Sur la scène internationale, Narendra Modi déploya sa stratégie en allant plaider auprès de l’ONU la création d’une Journée du Yoga. Le monde fut séduit : en trois mois, il obtint gain de cause. Le 21 juin 2015, le nouveau chef d’Etat apparut donc vêtu de blanc, avec sa barbe de vieux sage et une étole aux couleurs de l’Inde nouée autour du cou, devant 36000 tapis multicolores déployés sur l’asphalte de Delhi. « Nous ne faisons pas que célébrer une journée, déclara-t-il. Nous entraînons l’esprit humain à ouvrir une nouvelle ère de paix ». Une bonne demi-heure d’exercices physiques et respiratoires plus tard, on avait envie d’y croire à ce premier ministre soucieux d’œuvrer, par la pratique du yoga et les changements de modes de vie qu’elle induit, à « l’harmonie entre l’homme et la nature » et à « un monde sans tension ».
Oui mais voilà : s’il y a un intérêt légitime à faire rayonner les apports du yoga et de l’Ayurveda, toute instrumentalisation politique mise à part, l’enjeu de Modi est moins altruiste. L’homme sait ce qu’il fait : ces savoirs ancestraux sont des soft powers, c’est-à-dire des outils d’influence autres que coercitifs. En s’en faisant le chantre, non seulement il flatte la fibre patriotique des Indiens traditionnalistes, mais il s’achète une aura, une sympathie auprès des Occidentaux qui en raffolent – faisant presque oublier à l’extérieur de ses frontières qu’il est avant tout un ultra-nationaliste pour qui « nation » ne veut pas dire « indien » mais « hindou ».

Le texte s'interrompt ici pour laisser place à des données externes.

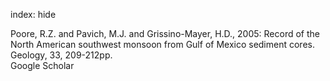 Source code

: index: hide

<div class="Citation">

  <div class="Citation-body">
    <div class="Citation-text">Poore, R.Z. and Pavich, M.J. and Grissino-Mayer, H.D., 2005: Record of the North American southwest monsoon from Gulf of Mexico sediment cores. <span class="Article-journal">Geology, </span><span class="Article-volume">33, </span>209-212pp.</div>
    <div class="Citation-links">
      <div class="CitationLink" data-href="https://scholar.google.com/scholar?q=Record+of+the+North+American+southwest+monsoon+from+Gulf+of+Mexico+sediment+cores">
        <div class="CitationLink-icon CitationLink-Scholar"></div>
        <div class="CitationLink-text">Google Scholar</div>
      </div>
    </div>
  </div>
</div>


<div class="Citation-copy">

</div> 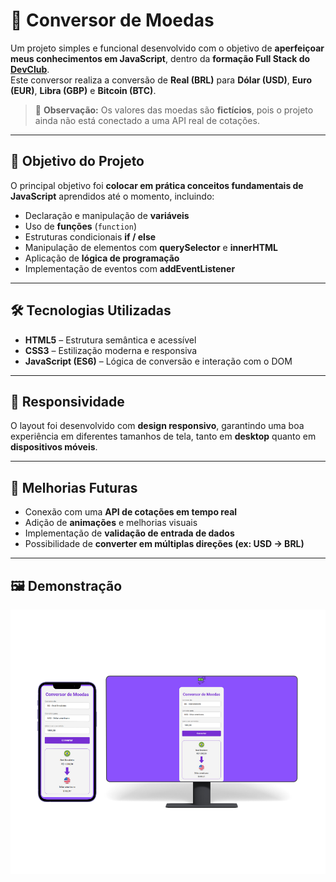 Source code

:# 💱 Conversor de Moedas  

Um projeto simples e funcional desenvolvido com o objetivo de **aperfeiçoar meus conhecimentos em JavaScript**, dentro da **formação Full Stack do [DevClub](https://rodolfomori.com.br/)**.  
Este conversor realiza a conversão de **Real (BRL)** para **Dólar (USD)**, **Euro (EUR)**, **Libra (GBP)** e **Bitcoin (BTC)**.  

> 🚧 **Observação:** Os valores das moedas são **fictícios**, pois o projeto ainda não está conectado a uma API real de cotações.  

---

## 🧠 Objetivo do Projeto  

O principal objetivo foi **colocar em prática conceitos fundamentais de JavaScript** aprendidos até o momento, incluindo:  

- Declaração e manipulação de **variáveis**  
- Uso de **funções** (`function`)  
- Estruturas condicionais **if / else**  
- Manipulação de elementos com **querySelector** e **innerHTML**  
- Aplicação de **lógica de programação**  
- Implementação de eventos com **addEventListener**  

---

## 🛠️ Tecnologias Utilizadas  

- **HTML5** – Estrutura semântica e acessível  
- **CSS3** – Estilização moderna e responsiva  
- **JavaScript (ES6)** – Lógica de conversão e interação com o DOM  

---

## 📱 Responsividade  

O layout foi desenvolvido com **design responsivo**, garantindo uma boa experiência em diferentes tamanhos de tela, tanto em **desktop** quanto em **dispositivos móveis**.  

---

## 🚀 Melhorias Futuras  

- Conexão com uma **API de cotações em tempo real**  
- Adição de **animações** e melhorias visuais  
- Implementação de **validação de entrada de dados**  
- Possibilidade de **converter em múltiplas direções (ex: USD → BRL)**  

---

## 🖼️ Demonstração  

<img src="https://github.com/Dev-MarcosBrito/conversor-de-moedas/blob/main/assets/preview.png?raw=true">
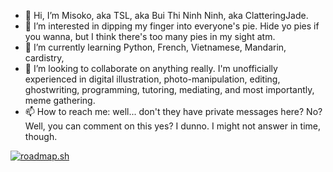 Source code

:- 👋 Hi, I’m Misoko, aka TSL, aka Bui Thi Ninh Ninh, aka ClatteringJade.
- 👀 I’m interested in dipping my finger into everyone's pie. Hide yo pies if you wanna, but I think there's too many pies in my sight atm.
- 🌱 I’m currently learning Python, French, Vietnamese, Mandarin, cardistry, 
- 💞️ I’m looking to collaborate on anything really. I'm unofficially experienced in digital illustration, photo-manipulation, editing, ghostwriting, programming, tutoring, mediating, and most importantly, meme gathering.
- 📫 How to reach me: well... don't they have private messages here? No? Well, you can comment on this yes? I dunno. I might not answer in time, though. 


[![roadmap.sh](https://api.roadmap.sh/v1-badge/wide/64ee186bb128dce3cb8baf17?variant=light&roadmaps=full-stack%2Cnodejs%2Cmongodb%2Cjavascript)](https://roadmap.sh)

<!---
051W/051W is a ✨ special ✨ repository because its `README.md` (this file) appears on your GitHub profile.
You can click the Preview link to take a look at your changes.
--->
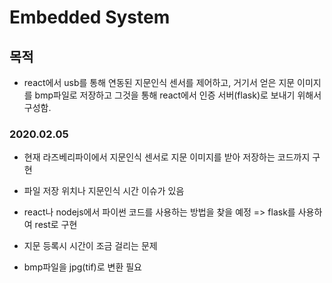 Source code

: # Embedded System



## 목적

* react에서 usb를 통해 연동된 지문인식 센서를 제어하고, 거기서 얻은 지문 이미지를 bmp파일로 저장하고 그것을 통해 react에서 인증 서버(flask)로 보내기 위해서 구성함.



### 2020.02.05

* 현재 라즈베리파이에서 지문인식 센서로 지문 이미지를 받아 저장하는 코드까지 구현
* 파일 저장 위치나 지문인식 시간 이슈가 있음
* react나 nodejs에서 파이썬 코드를 사용하는 방법을 찾을 예정 => flask를 사용하여 rest로 구현

* 지문 등록시 시간이 조금 걸리는 문제
* bmp파일을 jpg(tif)로 변환 필요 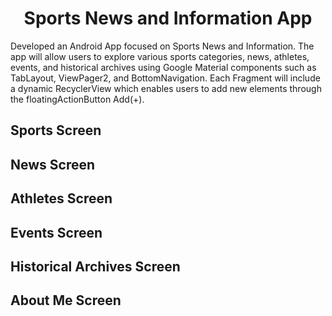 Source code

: <h1 align="center">Sports News and Information App</h1>

Developed an Android App focused on Sports News and Information.  The app will allow users to explore various sports categories, news, athletes, events, and historical archives using Google Material components such as TabLayout, ViewPager2, and BottomNavigation.  Each Fragment will include a dynamic RecyclerView which enables users to add new elements through the floatingActionButton Add(+).

## Sports Screen
## News Screen
## Athletes Screen
## Events Screen
## Historical Archives Screen
## About Me Screen
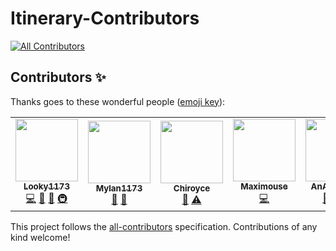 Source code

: # Itinerary-Contributors
<!-- ALL-CONTRIBUTORS-BADGE:START - Do not remove or modify this section -->
[![All Contributors](https://img.shields.io/badge/all_contributors-6-orange.svg?style=flat-square)](#contributors-)
<!-- ALL-CONTRIBUTORS-BADGE:END -->
## Contributors ✨

Thanks goes to these wonderful people ([emoji key](https://allcontributors.org/docs/en/emoji-key)):

<!-- ALL-CONTRIBUTORS-LIST:START - Do not remove or modify this section -->
<!-- prettier-ignore-start -->
<!-- markdownlint-disable -->
<table>
  <tr>
    <td align="center"><a href="https://scratch.mit.edu/users/SuperScratcher_1234"><img src="https://avatars.githubusercontent.com/u/60521810?v=4?s=100" width="100px;" alt=""/><br /><sub><b>Looky1173</b></sub></a><br /><a href="https://github.com/Looky1173/Itinerary-Contributors/commits?author=Looky1173" title="Code">💻</a> <a href="#design-Looky1173" title="Design">🎨</a> <a href="#ideas-Looky1173" title="Ideas, Planning, & Feedback">🤔</a> <a href="#infra-Looky1173" title="Infrastructure (Hosting, Build-Tools, etc)">🚇</a></td>
    <td align="center"><a href="https://github.com/Mylan1173"><img src="https://avatars.githubusercontent.com/u/88149079?v=4?s=100" width="100px;" alt=""/><br /><sub><b>Mylan1173</b></sub></a><br /><a href="#userTesting-Mylan1173" title="User Testing">📓</a> <a href="#ideas-Mylan1173" title="Ideas, Planning, & Feedback">🤔</a></td>
    <td align="center"><a href="https://scratch.mit.edu/users/Chiroyce"><img src="https://avatars.githubusercontent.com/u/97374054?v=4?s=100" width="100px;" alt=""/><br /><sub><b>Chiroyce</b></sub></a><br /><a href="#ideas-Chiroyce1" title="Ideas, Planning, & Feedback">🤔</a> <a href="https://github.com/Looky1173/Itinerary-Contributors/commits?author=Chiroyce1" title="Tests">⚠️</a></td>
    <td align="center"><a href="https://scratch.mit.edu/users/Maximouse"><img src="https://avatars.githubusercontent.com/u/51849865?v=4?s=100" width="100px;" alt=""/><br /><sub><b>Maximouse</b></sub></a><br /><a href="https://github.com/Looky1173/Itinerary-Contributors/commits?author=mxmou" title="Code">💻</a></td>
    <td align="center"><a href="https://github.com/AnAlgorithm"><img src="https://avatars.githubusercontent.com/u/64064699?v=4?s=100" width="100px;" alt=""/><br /><sub><b>AnAlgorithm</b></sub></a><br /><a href="#ideas-AnAlgorithm" title="Ideas, Planning, & Feedback">🤔</a> <a href="https://github.com/Looky1173/Itinerary-Contributors/commits?author=AnAlgorithm" title="Code">💻</a> <a href="https://github.com/Looky1173/Itinerary-Contributors/issues?q=author%3AAnAlgorithm" title="Bug reports">🐛</a></td>
    <td align="center"><a href="https://scratch.mit.edu/users/kccuber"><img src="https://avatars.githubusercontent.com/u/92891642?v=4?s=100" width="100px;" alt=""/><br /><sub><b>kccuber</b></sub></a><br /><a href="https://github.com/Looky1173/Itinerary-Contributors/commits?author=kccuber-scratch" title="Tests">⚠️</a> <a href="https://github.com/Looky1173/Itinerary-Contributors/issues?q=author%3Akccuber-scratch" title="Bug reports">🐛</a></td>
  </tr>
</table>

<!-- markdownlint-restore -->
<!-- prettier-ignore-end -->

<!-- ALL-CONTRIBUTORS-LIST:END -->

This project follows the [all-contributors](https://github.com/all-contributors/all-contributors) specification. Contributions of any kind welcome!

Rappel : avec 195 millions de musulmans, soit 14% de sa population, l’Inde est la deuxième terre d’Islam du monde après l’Indonésie. Et Modi n’a jamais caché son inimitié pour cette part de ses concitoyens. Lorsqu’il était à la tête du Gujarat, une région de l’ouest de l’Inde, des pogroms antimusulmans ont vu le jour, qui ont valu au leader du BJP d’être interdit de visa aux Etats-Unis et au sein de l’Union européenne. Mais le suffrage universel est passé par là. Depuis son élection, chiffres à l’appui, les communautés musulmane et chrétienne indiennes sont régulièrement harcelées : selon l’organisation de data journalisme India Spend, 84% des victimes de violences exercées en Inde de 2010 à 2017 étaient musulmanes, et 97% de ces attaques ont été signalées après mai 2014, c’est-à-dire après l’arrivée au pouvoir de Modi.
En 2019, dans la foulée de sa réélection, il instituait une loi conditionnant l’obtention de la nationalité indienne par les réfugiés au fait de ne pas être musulman… Violant ainsi allégrement le principe de laïcité de l’Etat indien. L’affaire a déclenché des émeutes qui firent plusieurs dizaines de morts, le Haut-Commissariat des Nations-Unis aux droits de l’homme a qualifié le texte de « fondamentalement discriminatoire ». Bien loin des valeurs du yoga – dont le nom en sanskrit signifie… « union » !
Avec l’affaire Khan, Bollywood apparaît comme le nouveau cheval de Troie du BJP. Car si vu d’ici, le cinéma indien fait figure d’ovni, avec son esthétique colorée, son émotivité, ses chants et ses danses, il est un outil puissant de soft power, à l’intérieur du pays comme à l’extérieur. « Bollywood a toujours été un cinéma mondial, rappelle Smita Singh. Divertissants, conservateurs socialement et décomplexés face à l’industrie du spectacle américaine, ses films se sont exportés dès les années 40 du côté de l’ex-URSS, du Moyen-Orient, de l’Afrique ou du Sud-Est asiatique. »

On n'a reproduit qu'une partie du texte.